This morning I picked up the Catechism and was reading out of the Life in Christ section (Part Three-§1691). By the way, the Catechism is such a great resource for the spiritual life. Pick it up and open it. Read what is before you. You might be surprised what you will find.
Here is what I read today:
All bow down before wealth. Wealth is that to which the multitude of men pay an instinctive homage. They measure happiness by wealth; and by wealth they measure respectability. ... It is a homage resulting from a profound faith ... that with wealth he may do all things. Wealth is one idol of the day and notoriety is a second. ... Notoriety, or the making of a noise in the world — it may be called "newspaper fame" — has come to be considered a great good in itself, and a ground of veneration. -John Henry Cardinal Newman
Newman was screaming into the void. Newman wrote this in the early 1900s. The message holds true today.
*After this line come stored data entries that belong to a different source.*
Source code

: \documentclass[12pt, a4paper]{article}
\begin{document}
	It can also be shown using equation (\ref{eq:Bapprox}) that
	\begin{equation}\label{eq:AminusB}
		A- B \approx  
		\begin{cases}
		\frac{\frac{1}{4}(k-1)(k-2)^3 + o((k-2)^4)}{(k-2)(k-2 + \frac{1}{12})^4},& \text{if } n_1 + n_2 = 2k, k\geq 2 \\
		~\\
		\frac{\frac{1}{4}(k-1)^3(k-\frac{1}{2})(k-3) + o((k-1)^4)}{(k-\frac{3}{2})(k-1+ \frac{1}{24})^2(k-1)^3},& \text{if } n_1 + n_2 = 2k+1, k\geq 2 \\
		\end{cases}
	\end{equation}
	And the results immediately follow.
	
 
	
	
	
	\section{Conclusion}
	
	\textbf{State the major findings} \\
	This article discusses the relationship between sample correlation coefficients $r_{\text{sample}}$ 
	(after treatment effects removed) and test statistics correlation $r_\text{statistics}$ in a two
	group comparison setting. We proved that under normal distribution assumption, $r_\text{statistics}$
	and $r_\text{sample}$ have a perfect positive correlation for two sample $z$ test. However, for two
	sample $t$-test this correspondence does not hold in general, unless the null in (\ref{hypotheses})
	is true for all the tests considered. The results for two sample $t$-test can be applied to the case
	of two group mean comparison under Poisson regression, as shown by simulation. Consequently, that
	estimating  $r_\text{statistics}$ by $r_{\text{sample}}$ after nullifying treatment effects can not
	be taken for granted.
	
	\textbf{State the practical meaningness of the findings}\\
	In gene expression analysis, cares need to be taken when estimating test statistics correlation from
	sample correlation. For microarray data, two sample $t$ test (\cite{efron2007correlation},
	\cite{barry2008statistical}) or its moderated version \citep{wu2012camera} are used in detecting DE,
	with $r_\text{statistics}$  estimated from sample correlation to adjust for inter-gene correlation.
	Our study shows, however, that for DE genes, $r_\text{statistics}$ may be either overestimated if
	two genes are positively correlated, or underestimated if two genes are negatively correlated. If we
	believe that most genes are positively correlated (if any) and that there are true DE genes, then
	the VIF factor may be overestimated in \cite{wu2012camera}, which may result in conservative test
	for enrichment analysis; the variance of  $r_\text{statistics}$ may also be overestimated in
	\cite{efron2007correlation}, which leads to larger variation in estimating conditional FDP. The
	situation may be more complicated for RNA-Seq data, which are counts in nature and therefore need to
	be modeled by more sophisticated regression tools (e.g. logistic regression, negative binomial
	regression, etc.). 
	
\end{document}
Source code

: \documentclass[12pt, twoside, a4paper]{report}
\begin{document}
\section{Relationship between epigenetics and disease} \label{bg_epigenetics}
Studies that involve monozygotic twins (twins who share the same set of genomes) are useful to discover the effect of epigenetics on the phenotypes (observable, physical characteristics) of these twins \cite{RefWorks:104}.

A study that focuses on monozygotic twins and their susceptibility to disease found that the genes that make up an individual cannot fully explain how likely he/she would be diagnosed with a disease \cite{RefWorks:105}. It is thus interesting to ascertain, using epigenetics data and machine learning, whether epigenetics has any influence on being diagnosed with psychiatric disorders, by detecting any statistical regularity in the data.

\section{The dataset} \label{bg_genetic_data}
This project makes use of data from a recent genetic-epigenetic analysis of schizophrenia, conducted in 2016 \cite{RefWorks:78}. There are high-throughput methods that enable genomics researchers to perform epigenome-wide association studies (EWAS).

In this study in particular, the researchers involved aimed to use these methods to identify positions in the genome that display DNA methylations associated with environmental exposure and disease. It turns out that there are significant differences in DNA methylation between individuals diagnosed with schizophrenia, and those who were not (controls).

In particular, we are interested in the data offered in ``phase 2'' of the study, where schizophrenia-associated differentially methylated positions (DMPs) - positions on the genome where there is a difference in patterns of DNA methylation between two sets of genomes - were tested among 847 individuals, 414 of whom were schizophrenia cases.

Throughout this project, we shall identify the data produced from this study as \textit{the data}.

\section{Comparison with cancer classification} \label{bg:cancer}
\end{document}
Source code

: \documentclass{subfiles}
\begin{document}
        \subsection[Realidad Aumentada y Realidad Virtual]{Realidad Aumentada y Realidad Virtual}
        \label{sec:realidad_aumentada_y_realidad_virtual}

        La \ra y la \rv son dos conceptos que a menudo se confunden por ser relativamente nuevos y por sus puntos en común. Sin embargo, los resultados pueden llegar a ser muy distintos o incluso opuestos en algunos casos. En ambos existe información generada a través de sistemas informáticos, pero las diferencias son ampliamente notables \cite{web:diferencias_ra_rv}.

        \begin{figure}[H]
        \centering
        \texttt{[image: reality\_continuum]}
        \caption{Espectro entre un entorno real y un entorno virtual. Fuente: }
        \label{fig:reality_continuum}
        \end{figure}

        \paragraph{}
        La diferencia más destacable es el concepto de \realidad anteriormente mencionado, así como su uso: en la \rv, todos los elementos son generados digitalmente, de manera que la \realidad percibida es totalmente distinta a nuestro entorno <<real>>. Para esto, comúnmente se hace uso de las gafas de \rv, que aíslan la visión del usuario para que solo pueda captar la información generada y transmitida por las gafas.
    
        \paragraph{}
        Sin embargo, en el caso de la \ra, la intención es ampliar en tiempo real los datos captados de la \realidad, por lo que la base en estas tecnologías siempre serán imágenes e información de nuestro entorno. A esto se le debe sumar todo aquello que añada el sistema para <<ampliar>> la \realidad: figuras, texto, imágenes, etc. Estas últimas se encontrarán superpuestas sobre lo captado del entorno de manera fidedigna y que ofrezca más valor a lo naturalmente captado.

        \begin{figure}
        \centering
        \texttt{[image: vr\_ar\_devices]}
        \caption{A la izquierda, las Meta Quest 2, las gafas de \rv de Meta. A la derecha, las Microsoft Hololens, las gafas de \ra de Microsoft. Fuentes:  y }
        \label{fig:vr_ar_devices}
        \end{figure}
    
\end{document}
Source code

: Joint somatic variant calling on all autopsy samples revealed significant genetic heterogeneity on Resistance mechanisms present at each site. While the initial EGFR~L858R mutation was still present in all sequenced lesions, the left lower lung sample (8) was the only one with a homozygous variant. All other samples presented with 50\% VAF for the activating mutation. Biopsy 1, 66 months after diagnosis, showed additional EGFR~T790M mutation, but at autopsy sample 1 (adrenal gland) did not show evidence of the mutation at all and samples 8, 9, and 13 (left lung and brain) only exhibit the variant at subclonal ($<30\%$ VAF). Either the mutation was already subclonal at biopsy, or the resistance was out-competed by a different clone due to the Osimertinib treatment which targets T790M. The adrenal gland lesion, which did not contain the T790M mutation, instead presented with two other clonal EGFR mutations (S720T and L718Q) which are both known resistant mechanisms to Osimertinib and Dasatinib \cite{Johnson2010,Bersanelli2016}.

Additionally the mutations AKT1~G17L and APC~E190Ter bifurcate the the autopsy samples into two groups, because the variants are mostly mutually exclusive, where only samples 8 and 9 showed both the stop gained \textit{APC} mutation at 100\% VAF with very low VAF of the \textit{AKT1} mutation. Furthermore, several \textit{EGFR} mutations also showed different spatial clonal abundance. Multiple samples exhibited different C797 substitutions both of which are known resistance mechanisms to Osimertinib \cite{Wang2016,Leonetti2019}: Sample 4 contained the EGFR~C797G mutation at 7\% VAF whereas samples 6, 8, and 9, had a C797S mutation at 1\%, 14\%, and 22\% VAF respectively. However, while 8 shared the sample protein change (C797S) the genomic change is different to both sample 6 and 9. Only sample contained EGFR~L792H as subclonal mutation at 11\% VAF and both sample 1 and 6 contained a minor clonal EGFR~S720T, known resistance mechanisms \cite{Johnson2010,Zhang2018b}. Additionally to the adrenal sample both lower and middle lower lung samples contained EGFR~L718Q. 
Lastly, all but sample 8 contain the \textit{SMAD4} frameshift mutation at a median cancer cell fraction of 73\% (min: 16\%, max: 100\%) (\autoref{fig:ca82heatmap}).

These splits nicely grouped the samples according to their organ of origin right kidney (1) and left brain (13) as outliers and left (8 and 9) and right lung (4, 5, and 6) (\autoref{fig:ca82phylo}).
The message that the culture screams and demands of us is to worship MONEY and its neurotic little sibling—FAME. These are aren’t just habits but liturgies. Rituals. Daily devotions to the altar of “hey, look at me” and “give me more…I want more.”
St. Paul nailed it with less flair but more clarity: “The love of money is the root of all evil.” (I Tim 6:10) Not SOME evil. All of them. Like envy dressed as ambition. Like burnout disguised as hustle. Newman calls it what it is faith. The sick kind of faith. The kind that believes the dollar can resurrect your worth and that an audience or followers equals holiness.
And fame? Fame is now virtue’s understudy. A follower count (think social media) is some moral authority or flex. It reminds me of the words of Jesus: “Beware of practicing your piety before men in order to be seen by them; for then you will have no reward from your Father who is in heaven.” (Matthew 6:1)
Maybe we all need a spiritual detox and a punch in the gut reminder that we are not our LinkedIn title, our Zillow estimate, our follower count, or the things we own or what others say about us. We are hidden with Christ in God (Col 3:3). Think about that for a second. Hidden. As in unseen. Let that truth offend our ego and then heal our soul.
Here’s the kicker. We all worship something. The question is: what’s got our knees bruised? We kneel to what we think will save us. Is it our investment portfolio? Our bank account? Our job? The spotlight? The respect or obsequious flattery we demand of others? Newman is not whispering. He is sounding the fire alarm that we can’t serve two altars. Only one of them leads to life. Maybe its time we check our heart and ask “where is my heart?” (Matthew 6:21)
May Jesus teach us that it is in poverty and obscurity that true life is found. May all of us figure out how to unplug from the algorithm of self. True life is a life in Christ that is invisible and hidden.